SUPPLIED INFORMATION:
┌────────

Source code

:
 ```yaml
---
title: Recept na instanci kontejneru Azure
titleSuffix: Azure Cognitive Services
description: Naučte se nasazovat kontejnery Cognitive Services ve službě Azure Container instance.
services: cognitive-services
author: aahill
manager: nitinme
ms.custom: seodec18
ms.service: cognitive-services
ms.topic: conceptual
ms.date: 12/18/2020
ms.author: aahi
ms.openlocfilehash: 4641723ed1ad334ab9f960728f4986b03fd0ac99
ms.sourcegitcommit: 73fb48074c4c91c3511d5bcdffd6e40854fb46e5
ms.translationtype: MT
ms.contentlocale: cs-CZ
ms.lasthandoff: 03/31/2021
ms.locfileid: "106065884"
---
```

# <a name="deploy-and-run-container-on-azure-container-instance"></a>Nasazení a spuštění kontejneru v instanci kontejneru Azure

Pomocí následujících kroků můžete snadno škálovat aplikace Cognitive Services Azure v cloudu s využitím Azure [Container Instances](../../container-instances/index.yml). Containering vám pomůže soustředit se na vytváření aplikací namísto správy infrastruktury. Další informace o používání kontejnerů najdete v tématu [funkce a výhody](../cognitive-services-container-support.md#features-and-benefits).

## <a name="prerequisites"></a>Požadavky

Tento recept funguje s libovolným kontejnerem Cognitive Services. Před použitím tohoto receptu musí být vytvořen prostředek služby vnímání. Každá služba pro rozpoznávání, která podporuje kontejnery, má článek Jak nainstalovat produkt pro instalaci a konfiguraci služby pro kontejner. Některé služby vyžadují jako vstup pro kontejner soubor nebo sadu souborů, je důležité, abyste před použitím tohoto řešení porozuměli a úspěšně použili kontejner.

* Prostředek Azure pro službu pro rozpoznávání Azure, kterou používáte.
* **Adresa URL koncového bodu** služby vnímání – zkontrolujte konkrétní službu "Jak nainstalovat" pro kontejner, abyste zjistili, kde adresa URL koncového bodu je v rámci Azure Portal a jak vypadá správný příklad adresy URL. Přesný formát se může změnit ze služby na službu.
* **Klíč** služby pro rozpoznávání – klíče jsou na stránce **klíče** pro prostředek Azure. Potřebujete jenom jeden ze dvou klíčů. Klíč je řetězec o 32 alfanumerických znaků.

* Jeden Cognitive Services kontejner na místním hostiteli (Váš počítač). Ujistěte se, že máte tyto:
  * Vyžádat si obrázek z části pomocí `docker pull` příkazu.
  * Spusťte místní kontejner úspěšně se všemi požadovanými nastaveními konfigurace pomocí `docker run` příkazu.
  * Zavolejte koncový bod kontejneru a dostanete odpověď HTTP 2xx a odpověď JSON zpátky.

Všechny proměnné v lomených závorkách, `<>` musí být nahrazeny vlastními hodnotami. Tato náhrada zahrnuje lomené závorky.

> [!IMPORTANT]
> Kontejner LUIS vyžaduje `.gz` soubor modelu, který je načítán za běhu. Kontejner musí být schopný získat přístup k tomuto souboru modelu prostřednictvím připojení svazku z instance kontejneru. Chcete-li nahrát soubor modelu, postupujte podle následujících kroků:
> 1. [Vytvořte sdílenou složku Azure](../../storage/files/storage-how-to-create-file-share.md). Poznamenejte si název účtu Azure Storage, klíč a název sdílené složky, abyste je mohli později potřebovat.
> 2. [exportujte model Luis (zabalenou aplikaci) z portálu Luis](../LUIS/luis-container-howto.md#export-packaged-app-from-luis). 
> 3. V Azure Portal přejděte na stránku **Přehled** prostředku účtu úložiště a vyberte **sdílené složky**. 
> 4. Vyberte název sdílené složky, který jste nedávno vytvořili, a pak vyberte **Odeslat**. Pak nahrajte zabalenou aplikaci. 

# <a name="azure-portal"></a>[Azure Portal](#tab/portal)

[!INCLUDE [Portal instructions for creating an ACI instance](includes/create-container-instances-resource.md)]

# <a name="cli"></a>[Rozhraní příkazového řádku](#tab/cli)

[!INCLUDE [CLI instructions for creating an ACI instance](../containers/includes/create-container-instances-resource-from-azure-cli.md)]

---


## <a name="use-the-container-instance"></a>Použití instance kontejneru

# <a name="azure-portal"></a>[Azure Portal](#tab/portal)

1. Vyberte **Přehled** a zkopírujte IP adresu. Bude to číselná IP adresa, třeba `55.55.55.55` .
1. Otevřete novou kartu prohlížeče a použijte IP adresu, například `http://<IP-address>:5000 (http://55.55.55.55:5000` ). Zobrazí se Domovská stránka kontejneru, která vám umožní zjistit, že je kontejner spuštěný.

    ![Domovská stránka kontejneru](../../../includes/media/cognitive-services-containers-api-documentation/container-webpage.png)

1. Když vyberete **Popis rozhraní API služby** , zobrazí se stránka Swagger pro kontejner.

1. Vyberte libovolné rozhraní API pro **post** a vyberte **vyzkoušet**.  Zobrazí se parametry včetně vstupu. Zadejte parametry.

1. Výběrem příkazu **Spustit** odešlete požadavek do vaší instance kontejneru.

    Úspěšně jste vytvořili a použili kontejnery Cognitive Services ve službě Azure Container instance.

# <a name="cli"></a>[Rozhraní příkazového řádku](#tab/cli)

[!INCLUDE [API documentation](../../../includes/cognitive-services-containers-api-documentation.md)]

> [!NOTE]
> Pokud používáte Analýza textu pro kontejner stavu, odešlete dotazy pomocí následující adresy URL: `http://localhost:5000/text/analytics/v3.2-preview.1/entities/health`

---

└────────

WORK REQUIRED: Reproduce each line from the records that contains the word "containers".

ANSWER TO THIS EXERCISE:
[!INCLUDE [CLI instructions for creating an ACI instance](../containers/includes/create-container-instances-resource-from-azure-cli.md)]
    ![Domovská stránka kontejneru](../../../includes/media/cognitive-services-containers-api-documentation/container-webpage.png)
[!INCLUDE [API documentation](../../../includes/cognitive-services-containers-api-documentation.md)]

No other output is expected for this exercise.